* [INSTRUCTIONS FOR THE TASK] Using the records below, please work out how many lines contain "System"; answer with the number alone.

Collected data entries
'''
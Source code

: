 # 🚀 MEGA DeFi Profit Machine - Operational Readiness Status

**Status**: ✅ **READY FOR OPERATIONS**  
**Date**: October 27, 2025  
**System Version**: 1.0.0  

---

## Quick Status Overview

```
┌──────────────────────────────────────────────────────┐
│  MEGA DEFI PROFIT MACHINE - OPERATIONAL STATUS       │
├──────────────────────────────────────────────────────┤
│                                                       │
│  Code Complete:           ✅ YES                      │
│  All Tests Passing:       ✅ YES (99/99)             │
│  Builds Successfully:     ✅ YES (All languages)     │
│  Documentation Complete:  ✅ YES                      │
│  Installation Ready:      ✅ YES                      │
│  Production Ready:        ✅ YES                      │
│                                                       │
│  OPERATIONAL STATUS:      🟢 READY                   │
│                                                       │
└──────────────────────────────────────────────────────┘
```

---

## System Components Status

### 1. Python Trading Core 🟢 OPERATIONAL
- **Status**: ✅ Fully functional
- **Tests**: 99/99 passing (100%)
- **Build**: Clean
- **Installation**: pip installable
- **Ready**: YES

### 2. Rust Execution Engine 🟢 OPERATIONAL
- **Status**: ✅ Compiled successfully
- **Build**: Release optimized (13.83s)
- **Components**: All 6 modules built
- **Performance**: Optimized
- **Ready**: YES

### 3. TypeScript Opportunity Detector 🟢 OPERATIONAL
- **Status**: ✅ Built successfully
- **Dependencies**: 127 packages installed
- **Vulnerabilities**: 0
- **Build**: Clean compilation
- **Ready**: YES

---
'''
* [SOLUTION] 2